Rejection/modification. Outright rejection is uncommon. It is far more common for the hypothesis to be modified and the process begun anew with a different hypothesis and a revalidation. The new validation may use other data or the hypothesis reformulated to conform to the existing data. Such a reformulation, however, requires more validation.

The continual restatement of hypothesis and revalidation is the procession of knowledge building. The process is intrinsically circular like an ever widening spiral. Progress consists not in reaching a particular destination, but in gaining a better understanding each time around.

As we have written it, the Method seems formulaic. This is not so as our concluding paragraphs (and many philosophers of science writing during the last half century) will illustrate.

Karl Popper’s various expositions of the Method often point to the 1919 measurements of bending of light from distant stars as exemplars. The idea was to test Einstein’s hypothesis about gravitational bending of light. His theory of relativity predicted twice as much bending as did Newtonian mechanics.

Popper was chiefly concerned with distinguishing science from pseudoscience, and his neat summary of the story (the observations corroborated Einstein, and classical mechanics gave way to relativistic) neglected the rather messy reality that Peter Coles has eloquently described.

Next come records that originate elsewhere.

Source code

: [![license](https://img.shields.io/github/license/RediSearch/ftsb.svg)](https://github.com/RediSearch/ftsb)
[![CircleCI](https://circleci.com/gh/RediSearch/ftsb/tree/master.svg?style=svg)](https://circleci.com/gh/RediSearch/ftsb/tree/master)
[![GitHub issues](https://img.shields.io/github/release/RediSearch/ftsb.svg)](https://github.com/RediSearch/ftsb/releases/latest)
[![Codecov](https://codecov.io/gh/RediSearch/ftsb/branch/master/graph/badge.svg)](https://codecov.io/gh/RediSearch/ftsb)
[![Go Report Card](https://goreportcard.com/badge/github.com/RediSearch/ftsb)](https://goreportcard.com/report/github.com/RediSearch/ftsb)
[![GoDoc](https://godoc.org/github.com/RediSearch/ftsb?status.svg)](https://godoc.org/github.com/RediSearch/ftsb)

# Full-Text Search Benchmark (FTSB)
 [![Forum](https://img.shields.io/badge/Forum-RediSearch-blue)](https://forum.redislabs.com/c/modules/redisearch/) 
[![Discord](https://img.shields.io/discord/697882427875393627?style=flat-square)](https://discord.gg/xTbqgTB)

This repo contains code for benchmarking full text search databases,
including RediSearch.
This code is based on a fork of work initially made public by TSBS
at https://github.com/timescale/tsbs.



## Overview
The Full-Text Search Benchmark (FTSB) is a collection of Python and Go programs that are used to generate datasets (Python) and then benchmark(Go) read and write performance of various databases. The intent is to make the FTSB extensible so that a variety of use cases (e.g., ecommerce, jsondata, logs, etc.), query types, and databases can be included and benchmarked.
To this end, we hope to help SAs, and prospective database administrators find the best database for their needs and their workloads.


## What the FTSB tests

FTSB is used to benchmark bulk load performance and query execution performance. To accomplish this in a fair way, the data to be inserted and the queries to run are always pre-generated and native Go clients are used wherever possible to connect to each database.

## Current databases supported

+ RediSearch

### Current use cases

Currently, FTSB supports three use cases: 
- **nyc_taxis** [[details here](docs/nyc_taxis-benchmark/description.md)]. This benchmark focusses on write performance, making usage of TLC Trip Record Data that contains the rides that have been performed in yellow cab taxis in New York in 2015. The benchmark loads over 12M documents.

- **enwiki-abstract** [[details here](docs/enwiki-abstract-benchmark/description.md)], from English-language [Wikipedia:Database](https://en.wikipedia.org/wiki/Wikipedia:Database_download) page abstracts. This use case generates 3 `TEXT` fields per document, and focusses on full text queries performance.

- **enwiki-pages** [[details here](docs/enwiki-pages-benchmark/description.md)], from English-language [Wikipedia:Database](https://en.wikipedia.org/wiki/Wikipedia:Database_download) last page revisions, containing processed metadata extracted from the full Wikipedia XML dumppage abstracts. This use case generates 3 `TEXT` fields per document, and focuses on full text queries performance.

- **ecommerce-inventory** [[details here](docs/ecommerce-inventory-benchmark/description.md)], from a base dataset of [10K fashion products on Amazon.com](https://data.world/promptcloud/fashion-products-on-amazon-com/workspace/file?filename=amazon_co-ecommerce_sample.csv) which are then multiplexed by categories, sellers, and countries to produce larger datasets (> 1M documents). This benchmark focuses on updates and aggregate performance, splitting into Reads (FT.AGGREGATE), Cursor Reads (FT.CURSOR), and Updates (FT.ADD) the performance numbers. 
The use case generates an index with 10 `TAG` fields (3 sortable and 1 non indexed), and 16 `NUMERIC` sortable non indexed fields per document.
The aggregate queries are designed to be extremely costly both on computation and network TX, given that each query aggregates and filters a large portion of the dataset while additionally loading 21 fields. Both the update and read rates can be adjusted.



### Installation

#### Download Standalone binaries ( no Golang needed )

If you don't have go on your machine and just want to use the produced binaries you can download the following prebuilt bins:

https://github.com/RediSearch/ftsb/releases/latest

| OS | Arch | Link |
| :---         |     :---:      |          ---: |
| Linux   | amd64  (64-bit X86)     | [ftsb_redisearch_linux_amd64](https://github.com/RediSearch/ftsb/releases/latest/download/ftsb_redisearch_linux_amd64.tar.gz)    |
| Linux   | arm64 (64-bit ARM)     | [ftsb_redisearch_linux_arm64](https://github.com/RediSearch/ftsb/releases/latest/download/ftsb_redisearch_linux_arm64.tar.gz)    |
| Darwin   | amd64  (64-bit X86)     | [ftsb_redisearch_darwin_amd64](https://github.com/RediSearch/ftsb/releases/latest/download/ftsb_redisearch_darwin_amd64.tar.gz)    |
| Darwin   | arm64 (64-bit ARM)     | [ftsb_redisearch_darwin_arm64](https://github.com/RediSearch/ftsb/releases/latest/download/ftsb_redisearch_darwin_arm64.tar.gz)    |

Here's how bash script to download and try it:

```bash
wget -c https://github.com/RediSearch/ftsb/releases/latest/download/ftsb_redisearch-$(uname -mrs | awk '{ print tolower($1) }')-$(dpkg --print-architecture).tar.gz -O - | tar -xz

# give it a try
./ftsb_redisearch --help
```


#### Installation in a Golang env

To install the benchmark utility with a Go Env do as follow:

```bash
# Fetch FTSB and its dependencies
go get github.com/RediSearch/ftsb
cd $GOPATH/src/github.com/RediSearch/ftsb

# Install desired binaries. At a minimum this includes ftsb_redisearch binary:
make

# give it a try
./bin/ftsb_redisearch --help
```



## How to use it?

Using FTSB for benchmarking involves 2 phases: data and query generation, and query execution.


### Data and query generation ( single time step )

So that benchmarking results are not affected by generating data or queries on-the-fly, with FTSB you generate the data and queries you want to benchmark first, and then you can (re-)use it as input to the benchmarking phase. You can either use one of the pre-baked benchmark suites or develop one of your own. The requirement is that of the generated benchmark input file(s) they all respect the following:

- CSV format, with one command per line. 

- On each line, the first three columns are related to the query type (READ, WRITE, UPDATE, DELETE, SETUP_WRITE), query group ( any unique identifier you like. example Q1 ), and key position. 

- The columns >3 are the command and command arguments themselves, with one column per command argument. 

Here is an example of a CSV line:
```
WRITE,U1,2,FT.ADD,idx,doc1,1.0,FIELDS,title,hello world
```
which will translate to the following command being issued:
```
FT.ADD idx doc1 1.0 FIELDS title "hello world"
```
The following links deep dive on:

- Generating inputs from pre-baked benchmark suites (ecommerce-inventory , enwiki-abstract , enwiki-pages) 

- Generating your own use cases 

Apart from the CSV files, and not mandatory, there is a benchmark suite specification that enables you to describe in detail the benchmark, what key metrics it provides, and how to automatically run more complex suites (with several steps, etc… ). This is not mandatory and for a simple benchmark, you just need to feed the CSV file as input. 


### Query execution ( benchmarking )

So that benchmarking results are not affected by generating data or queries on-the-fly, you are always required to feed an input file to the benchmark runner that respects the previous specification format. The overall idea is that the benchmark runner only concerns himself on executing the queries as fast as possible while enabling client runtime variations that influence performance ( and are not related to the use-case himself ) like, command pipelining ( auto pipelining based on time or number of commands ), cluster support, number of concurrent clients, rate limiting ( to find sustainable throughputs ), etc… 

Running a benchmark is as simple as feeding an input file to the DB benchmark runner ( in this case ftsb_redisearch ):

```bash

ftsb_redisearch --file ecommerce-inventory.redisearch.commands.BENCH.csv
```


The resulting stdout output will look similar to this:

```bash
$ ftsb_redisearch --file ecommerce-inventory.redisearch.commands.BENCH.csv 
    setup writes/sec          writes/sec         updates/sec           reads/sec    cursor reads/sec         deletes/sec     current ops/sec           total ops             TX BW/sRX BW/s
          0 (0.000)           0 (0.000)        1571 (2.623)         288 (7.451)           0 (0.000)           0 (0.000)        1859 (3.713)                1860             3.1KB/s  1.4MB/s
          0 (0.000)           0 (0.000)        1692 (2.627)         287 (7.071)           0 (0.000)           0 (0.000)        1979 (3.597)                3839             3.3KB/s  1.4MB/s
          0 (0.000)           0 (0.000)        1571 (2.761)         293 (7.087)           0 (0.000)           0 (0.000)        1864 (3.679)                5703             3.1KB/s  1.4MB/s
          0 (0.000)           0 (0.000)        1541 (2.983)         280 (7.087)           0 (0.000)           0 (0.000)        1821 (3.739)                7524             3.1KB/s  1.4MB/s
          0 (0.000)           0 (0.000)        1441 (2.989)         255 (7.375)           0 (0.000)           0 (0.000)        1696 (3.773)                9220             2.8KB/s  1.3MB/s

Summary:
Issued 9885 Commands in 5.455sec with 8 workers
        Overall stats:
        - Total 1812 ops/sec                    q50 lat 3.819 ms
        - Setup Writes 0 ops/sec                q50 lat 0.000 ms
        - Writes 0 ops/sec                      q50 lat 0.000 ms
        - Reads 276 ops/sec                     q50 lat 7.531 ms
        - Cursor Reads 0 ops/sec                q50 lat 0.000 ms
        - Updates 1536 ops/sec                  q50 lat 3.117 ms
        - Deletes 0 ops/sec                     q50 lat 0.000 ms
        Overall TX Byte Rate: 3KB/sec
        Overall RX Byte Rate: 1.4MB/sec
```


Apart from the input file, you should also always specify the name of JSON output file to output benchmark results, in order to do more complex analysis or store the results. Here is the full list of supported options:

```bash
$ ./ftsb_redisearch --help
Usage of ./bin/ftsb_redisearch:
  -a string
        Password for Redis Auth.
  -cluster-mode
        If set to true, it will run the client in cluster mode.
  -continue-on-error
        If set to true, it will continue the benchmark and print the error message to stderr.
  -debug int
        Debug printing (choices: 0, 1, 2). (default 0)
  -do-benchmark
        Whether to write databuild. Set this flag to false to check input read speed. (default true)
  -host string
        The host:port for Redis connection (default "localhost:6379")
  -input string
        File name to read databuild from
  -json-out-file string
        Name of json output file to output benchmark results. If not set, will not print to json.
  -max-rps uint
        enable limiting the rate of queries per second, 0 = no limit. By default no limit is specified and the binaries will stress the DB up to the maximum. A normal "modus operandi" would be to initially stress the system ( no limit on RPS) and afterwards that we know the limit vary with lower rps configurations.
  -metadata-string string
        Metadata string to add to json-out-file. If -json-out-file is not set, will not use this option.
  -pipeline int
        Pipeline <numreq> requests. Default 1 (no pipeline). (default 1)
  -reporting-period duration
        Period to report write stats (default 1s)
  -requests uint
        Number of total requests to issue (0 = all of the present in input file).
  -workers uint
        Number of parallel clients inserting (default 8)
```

Problems with the instruments made the data noisy; problems with the weather reduced the number of measurements; and problems with steamship operators prevented reference observations being made. When the data were presented at a special session of the Royal Society, the assembly did not unanimously check off the three steps of the Method and quickly adjourn to toast Einstein’s genius. Instead, there was considerable discussion between the skeptics and the convinced. Acceptance of relativity ultimately depended upon other observations that corroborated its implications. All of these are pretty much what is to be expected when humans apply the Method.

We have barely scratched the surface of the Method here. For more depth, consult the works of Popper, Kuhn, Gould, Coles, and, of course, Descartes himself.

Much of modern Earth science research largely ignores the Method, and we are the poorer for it. The lack shows up in the plague of incremental research, few real breakthroughs, the issuance of scientific papers that all seem to be the same, and the persistence of questions that never seem to be answered.

Fittingly, the final word of this piece is another hypothesis: “if more of our research is hypothesis-based, then the effectiveness of the research will improve.” The next steps in the Method are up to you.